Your objective: Lift every line from the entries that includes the word "using".

:: The input

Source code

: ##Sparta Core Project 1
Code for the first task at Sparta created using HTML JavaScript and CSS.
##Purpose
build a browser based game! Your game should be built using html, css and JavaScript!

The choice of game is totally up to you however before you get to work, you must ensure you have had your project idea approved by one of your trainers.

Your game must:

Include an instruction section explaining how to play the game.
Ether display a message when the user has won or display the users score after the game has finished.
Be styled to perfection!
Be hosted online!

::::

Exercise response:
Code for the first task at Sparta created using HTML JavaScript and CSS.
build a browser based game! Your game should be built using html, css and JavaScript!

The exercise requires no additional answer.